WHAT THIS TASK INVOLVES ▸ The word "that" may appear in some lines of the data; copy every such line.
■ ■ ■
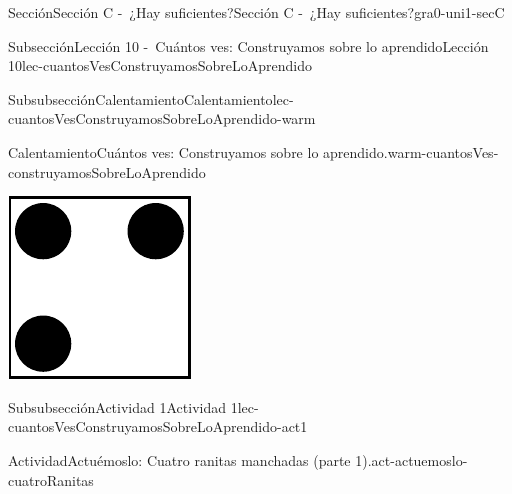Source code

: \documentclass[twoside,10pt,]{article}
\begin{document}
\begin{sectionptx}{Sección}{Sección C -~¿Hay suficientes?}{}{Sección C -~¿Hay suficientes?}{}{}{gra0-uni1-secC}
\begin{subsectionptx}{Subsección}{Lección 10 -~Cuántos ves: Construyamos sobre lo aprendido}{}{Lección 10}{}{}{lec-cuantosVesConstruyamosSobreLoAprendido}
\begin{subsubsectionptx}{Subsubsección}{Calentamiento}{}{Calentamiento}{}{}{lec-cuantosVesConstruyamosSobreLoAprendido-warm}
\begin{exploration}{Calentamiento}{Cuántos ves: Construyamos sobre lo aprendido.}{warm-cuantosVes-construyamosSobreLoAprendido}
\begin{sidebyside}{2}{0}{0}{0}
\begin{sbspanel}{0.5}
\includegraphics[width=\linewidth]{external/svg-source/tikz-file-147346.pdf}
\end{sbspanel}%
\end{sidebyside}%
\end{exploration}%
\end{subsubsectionptx}
%
%
\typeout{************************************************}
\typeout{************************************************}
%
\begin{subsubsectionptx}{Subsubsección}{Actividad 1}{}{Actividad 1}{}{}{lec-cuantosVesConstruyamosSobreLoAprendido-act1}
\begin{activity}{Actividad}{Actuémoslo: Cuatro ranitas manchadas (parte 1).}{act-actuemoslo-cuatroRanitas}%
\begin{image}{0.275}{0.45}{0.275}{}%

\end{image}
\end{activity}
\end{subsubsectionptx}
\end{subsectionptx}
\end{sectionptx}
\end{document}
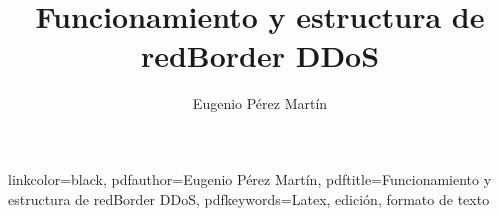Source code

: \documentclass[11pt,twoside,notitlepage,twocolumn]{article}
\begin{document}



\newcommand{\thetitle}{Funcionamiento y estructura de redBorder DDoS}
\newcommand{\theautor}{Eugenio Pérez Martín}
\title{\thetitle} %
\author{\theautor}

\hypersetup
	{
 	linkcolor=black, %
	pdfauthor={\theautor},
	pdftitle={\thetitle}, 
	pdfkeywords={Latex, edición, formato de texto}	
	 }

\maketitle

 


%

%

%

%

%

%

% 
%
%
%

%

\end{document}
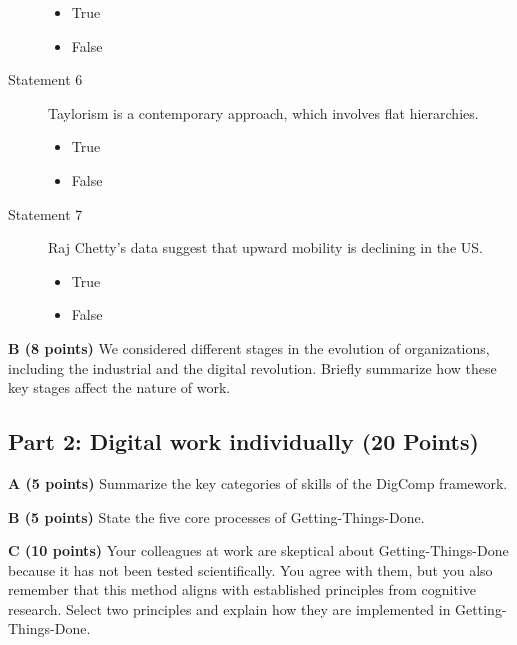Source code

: \documentclass[12pt]{scrartcl}
\begin{document}
\begin{description}
	\begin{multicols}{2}
		\begin{itemize}[label={\Square}]
			\item True
			\item False
		\end{itemize}
	\end{multicols}

	\item[Statement 6] Taylorism is a contemporary approach, which involves flat hierarchies.

	\begin{multicols}{2}
		\begin{itemize}[label={\Square}]
			\item True
			\item False
		\end{itemize}
	\end{multicols}

	\item[Statement 7 ] Raj Chetty's data suggest that upward mobility is declining in the US.

	\begin{multicols}{2}
		\begin{itemize}[label={\Square}]
			\item True
			\item False
		\end{itemize}
	\end{multicols}

\end{description}

\textbf{B (8 points)} We considered different stages in the evolution of organizations, including the industrial and the digital revolution. Briefly summarize how these key stages affect the nature of work.

\subsection*{Part 2: Digital work individually (20 Points)}

\textbf{A (5 points)} Summarize the key categories of skills of the DigComp framework.

\vspace{0.3cm}

\textbf{B (5 points)} State the five core processes of Getting-Things-Done.

\vspace{0.3cm}
\textbf{C (10 points)} Your colleagues at work are skeptical about Getting-Things-Done because it has not been tested scientifically. You agree with them, but you also remember that this method aligns with established principles from cognitive research. Select two principles and explain how they are implemented in Getting-Things-Done.
 
\end{document}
■ ■ ■
OUTPUT FOR THIS TASK ▸
	\item[Statement 7 ] Raj Chetty's data suggest that upward mobility is declining in the US.
\textbf{C (10 points)} Your colleagues at work are skeptical about Getting-Things-Done because it has not been tested scientifically. You agree with them, but you also remember that this method aligns with established principles from cognitive research. Select two principles and explain how they are implemented in Getting-Things-Done.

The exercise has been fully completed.